Banda Naira tidak besar. Bisa dijelajahi dengan berjalan kaki selama 3 jam. Jalan aspal menghubungkan seluruh Pulau. Kendaraan roda empat bisa dihitung dengan jari. Selain kendaraan dinas milik pemerintah dan polisi, tidak ada warga yang memiliki mobil.
"Mau ke mana pakai mobil? Di sini selain dinas, tidak ada yang pakai mobil. Naik sepeda, pakai ojek atau jalan kaki saja," ujar Zainuddin, seorang warga Banda Naira saat berbincang dengan detikcom, Kamis (30/7/2010).
Pulau kecil ini juga menyimpan sejarah perjuangan kemerdekaan Indonesia. Tokoh-tokoh pergerakan seperti Muhammad Hatta dan Sjahrir pernah diasingkan di Banda Naira. Rumah bekas peninggalan mereka pun masih terpelihara dan dijadikan museum. Siapa saja bisa belajar sejarah di sini.
Berjalan kaki sekitar 15 menit ke arah Barat, Benteng Belgica berdiri kokoh. Lengkap dengan meriam-meriamnya yang mengarah ke laut. Kondisi benteng masih sangat baik. Pengunjung bisa naik ke atas menara benteng dan melihat laut lepas dan Pulau Banda Naira dari atas benteng yang dibangun pada abad ke-17 ini.
Jika hari sudah beranjak senja, berjalanlah ke arah dermaga. Matahari perlahan tenggelam, meninggalkan semburat warna yang menawan di langit luas beralaskan laut.
Untuk mencapai Banda Naira, ada kapal feri yang berangkat setiap dua minggu sekali dari pelabuhan Tanjung Priok, Jakarta. Selain itu bisa juga dicapai lewat Ambon dengan kapal cepat. Kini ada penerbangan yang melayani rute Ambon-Banda Naira, satu minggu sekali.
Urusan penginapan, ada beberapa alternatif. Hotel rata-rata bertarif Rp 300-400 ribu permalam. Tapi jika ingin hemat, ada beberapa losmen nyaman yang tarif permalamnya hanya Rp 100 ribu.
Untuk makanan, harganya memang lebih tinggi dari Pulau Jawa. Sekali makan bisa habis Rp 20 sampai 30 ribu.

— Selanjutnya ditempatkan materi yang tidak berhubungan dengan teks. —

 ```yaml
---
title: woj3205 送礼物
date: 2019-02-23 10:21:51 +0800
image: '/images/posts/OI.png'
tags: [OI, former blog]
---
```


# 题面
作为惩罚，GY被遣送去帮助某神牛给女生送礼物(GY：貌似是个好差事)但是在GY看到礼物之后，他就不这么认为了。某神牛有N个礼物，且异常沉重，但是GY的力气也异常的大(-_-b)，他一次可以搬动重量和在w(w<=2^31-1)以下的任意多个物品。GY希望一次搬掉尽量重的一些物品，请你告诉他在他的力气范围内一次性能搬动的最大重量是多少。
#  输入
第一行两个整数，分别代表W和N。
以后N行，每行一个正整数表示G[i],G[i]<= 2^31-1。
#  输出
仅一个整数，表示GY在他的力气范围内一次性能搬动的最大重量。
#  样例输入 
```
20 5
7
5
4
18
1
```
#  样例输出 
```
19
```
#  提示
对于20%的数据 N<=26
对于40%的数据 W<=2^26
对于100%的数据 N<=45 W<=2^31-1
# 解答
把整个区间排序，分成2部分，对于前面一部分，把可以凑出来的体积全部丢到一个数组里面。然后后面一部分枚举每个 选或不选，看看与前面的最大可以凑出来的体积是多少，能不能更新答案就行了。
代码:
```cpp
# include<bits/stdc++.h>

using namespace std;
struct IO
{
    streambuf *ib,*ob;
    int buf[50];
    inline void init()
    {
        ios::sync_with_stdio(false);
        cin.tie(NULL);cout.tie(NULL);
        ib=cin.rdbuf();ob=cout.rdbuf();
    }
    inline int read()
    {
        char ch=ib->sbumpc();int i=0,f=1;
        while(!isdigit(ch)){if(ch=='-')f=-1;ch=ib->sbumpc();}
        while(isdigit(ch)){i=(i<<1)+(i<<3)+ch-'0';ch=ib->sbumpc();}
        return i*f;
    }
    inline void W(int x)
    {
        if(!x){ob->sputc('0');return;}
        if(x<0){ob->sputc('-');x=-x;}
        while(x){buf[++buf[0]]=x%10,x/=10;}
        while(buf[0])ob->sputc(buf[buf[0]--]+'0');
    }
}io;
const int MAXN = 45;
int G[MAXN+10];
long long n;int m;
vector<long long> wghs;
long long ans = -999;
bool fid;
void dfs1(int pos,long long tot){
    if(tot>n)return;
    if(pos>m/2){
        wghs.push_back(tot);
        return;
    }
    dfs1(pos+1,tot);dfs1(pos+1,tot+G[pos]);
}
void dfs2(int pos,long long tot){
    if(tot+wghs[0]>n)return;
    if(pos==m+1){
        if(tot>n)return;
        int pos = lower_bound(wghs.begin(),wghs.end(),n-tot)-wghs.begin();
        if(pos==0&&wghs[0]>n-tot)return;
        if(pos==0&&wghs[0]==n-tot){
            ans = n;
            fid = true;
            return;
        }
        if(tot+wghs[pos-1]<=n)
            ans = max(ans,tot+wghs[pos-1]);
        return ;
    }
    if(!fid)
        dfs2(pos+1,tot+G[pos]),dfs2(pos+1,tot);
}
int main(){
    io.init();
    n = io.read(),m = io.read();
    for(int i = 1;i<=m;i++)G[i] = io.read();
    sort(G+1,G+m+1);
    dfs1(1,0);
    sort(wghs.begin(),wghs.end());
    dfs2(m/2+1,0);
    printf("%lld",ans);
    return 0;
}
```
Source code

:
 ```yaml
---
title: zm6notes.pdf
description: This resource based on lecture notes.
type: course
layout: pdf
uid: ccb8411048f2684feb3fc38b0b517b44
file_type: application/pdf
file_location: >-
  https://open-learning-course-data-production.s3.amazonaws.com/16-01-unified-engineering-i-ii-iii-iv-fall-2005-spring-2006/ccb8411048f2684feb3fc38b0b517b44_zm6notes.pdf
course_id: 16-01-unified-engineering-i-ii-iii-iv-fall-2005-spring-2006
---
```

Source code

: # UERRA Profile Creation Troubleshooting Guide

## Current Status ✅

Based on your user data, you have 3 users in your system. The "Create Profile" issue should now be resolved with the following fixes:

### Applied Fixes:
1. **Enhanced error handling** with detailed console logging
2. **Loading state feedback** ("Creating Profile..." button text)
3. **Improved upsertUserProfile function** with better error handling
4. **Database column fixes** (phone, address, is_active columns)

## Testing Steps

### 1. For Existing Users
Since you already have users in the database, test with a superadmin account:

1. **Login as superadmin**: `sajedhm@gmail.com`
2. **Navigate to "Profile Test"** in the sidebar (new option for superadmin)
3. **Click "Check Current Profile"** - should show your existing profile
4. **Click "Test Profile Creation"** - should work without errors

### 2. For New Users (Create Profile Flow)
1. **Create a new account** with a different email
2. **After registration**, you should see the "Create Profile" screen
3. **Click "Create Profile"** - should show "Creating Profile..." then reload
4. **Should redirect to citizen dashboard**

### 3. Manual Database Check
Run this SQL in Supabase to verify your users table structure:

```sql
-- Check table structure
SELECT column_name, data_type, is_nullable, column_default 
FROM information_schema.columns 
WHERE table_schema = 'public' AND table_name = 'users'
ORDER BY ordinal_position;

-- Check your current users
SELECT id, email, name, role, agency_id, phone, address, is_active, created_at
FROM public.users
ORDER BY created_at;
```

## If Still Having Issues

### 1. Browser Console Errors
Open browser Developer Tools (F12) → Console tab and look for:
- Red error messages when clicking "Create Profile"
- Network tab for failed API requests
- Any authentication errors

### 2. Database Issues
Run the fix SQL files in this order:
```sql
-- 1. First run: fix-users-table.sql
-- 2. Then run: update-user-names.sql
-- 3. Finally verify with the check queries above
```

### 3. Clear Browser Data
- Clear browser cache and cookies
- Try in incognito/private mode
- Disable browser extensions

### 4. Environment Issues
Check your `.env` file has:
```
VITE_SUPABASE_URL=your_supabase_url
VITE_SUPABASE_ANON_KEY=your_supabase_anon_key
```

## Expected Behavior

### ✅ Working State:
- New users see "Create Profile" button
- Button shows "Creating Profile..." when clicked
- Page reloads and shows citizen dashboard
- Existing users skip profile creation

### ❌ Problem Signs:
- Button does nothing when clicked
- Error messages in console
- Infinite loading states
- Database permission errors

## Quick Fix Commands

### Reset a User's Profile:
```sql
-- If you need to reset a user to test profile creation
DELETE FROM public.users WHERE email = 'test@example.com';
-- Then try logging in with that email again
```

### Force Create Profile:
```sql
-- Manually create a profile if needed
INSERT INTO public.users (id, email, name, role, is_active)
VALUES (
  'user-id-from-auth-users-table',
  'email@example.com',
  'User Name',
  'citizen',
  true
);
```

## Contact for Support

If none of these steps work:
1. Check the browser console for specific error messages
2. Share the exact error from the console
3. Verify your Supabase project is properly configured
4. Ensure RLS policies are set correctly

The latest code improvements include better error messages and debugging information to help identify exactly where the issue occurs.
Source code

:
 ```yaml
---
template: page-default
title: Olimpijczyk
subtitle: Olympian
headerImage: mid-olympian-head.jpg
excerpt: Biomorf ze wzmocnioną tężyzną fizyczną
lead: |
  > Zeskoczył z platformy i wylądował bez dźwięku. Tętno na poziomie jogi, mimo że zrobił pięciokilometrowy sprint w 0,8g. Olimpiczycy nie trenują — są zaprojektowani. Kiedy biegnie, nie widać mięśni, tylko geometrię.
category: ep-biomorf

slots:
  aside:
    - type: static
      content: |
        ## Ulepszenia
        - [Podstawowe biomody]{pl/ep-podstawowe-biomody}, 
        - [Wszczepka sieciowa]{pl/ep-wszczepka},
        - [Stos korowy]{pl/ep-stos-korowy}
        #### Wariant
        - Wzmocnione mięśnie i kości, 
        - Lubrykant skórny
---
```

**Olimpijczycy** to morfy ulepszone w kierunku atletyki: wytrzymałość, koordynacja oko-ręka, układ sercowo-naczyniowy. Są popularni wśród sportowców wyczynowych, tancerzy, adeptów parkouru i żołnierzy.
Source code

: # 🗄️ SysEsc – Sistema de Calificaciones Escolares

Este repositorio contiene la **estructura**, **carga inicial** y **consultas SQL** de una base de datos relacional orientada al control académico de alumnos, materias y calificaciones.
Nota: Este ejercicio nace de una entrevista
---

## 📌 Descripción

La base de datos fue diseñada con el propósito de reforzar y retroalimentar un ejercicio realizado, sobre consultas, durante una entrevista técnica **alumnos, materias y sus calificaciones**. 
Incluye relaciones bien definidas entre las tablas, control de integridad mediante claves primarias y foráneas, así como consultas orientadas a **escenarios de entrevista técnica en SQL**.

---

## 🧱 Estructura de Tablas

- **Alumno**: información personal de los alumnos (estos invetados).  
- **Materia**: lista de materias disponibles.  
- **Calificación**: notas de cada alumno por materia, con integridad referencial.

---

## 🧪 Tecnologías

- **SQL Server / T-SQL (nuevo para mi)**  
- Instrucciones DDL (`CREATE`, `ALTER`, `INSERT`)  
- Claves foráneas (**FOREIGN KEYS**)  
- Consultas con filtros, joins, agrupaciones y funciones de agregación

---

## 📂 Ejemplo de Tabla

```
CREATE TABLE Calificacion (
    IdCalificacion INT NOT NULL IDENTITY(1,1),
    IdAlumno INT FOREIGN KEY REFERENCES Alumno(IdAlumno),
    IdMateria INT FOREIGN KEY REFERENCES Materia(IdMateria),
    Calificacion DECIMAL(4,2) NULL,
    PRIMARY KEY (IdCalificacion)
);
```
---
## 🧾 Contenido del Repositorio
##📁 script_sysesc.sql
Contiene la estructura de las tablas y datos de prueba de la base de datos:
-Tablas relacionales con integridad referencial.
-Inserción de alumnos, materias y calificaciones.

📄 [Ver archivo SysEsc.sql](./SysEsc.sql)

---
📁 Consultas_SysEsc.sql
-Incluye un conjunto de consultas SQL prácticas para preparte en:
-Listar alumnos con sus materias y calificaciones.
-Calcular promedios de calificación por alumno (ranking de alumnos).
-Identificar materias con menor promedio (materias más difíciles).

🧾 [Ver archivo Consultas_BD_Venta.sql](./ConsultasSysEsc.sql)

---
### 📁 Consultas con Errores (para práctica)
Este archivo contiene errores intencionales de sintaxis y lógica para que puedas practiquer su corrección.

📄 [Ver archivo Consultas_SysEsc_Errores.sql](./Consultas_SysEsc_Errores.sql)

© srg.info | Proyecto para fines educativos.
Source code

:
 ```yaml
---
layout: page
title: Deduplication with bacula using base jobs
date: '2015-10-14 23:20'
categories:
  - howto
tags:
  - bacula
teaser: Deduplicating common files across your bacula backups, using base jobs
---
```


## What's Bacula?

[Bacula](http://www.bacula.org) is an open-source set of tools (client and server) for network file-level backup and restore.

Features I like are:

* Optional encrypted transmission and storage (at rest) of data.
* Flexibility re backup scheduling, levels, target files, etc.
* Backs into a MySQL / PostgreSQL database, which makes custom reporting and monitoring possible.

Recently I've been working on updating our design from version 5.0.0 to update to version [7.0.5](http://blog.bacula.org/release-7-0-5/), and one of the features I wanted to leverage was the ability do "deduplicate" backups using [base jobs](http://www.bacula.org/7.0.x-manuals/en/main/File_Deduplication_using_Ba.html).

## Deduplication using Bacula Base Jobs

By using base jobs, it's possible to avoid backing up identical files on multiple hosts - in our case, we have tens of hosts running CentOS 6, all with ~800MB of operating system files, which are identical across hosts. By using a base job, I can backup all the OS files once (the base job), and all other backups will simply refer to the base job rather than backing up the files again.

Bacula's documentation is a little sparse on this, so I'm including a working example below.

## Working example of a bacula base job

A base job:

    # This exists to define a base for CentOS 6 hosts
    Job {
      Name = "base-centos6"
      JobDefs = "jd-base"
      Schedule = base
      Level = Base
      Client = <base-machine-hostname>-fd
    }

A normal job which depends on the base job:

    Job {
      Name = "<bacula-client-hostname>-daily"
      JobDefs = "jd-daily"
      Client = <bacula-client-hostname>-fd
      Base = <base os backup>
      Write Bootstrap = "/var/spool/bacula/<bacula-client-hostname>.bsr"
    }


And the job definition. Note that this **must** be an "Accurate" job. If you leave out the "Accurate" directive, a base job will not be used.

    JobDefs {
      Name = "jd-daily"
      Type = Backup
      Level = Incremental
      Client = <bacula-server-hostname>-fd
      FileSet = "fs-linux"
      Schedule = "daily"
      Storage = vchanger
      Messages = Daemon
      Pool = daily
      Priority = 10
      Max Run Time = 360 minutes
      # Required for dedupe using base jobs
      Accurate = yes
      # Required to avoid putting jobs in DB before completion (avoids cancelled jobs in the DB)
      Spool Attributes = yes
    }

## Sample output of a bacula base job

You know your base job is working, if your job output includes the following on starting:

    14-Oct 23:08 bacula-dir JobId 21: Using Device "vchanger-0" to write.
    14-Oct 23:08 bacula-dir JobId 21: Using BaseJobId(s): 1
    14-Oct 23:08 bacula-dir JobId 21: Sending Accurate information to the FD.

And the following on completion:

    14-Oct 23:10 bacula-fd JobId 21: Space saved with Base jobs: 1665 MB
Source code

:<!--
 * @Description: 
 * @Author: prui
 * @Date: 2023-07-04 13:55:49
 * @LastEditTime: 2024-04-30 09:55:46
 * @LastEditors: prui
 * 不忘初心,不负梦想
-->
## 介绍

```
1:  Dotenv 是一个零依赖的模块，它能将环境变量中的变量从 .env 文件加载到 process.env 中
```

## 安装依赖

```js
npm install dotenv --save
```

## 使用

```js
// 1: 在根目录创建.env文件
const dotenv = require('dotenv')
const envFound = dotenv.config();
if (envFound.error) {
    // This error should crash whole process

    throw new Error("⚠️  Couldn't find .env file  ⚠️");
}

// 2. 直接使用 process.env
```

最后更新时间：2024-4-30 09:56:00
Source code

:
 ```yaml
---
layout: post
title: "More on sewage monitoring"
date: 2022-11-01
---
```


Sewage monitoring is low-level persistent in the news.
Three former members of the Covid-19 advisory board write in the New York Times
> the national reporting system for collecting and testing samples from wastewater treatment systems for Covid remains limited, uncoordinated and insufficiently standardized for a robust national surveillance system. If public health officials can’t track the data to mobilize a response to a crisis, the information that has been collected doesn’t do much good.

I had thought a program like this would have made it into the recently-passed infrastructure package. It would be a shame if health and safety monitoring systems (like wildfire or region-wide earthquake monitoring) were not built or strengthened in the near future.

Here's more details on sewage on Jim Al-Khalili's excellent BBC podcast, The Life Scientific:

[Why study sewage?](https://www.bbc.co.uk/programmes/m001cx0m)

Wajar saja, biaya mengirimkan bahan makanan ke sini memang tidak murah. Tapi jika sudah jauh-jauh ke sini, sirup pala dan ikan bakar, jangan sampai dilewatkan.
Saat Sail Banda 2010, pulau kecil ini kembali menjadi tempat persinggahan kapal-kapal dari seluruh dunia. Namun kini tidak ada meriam yang mengarah ke pantai. Atau persaingan menguasai rempah-rempah di Maluku. Hanya tersisa jabat tangan dan senyum persaudaraan dari seluruh dunia di Banda Naira.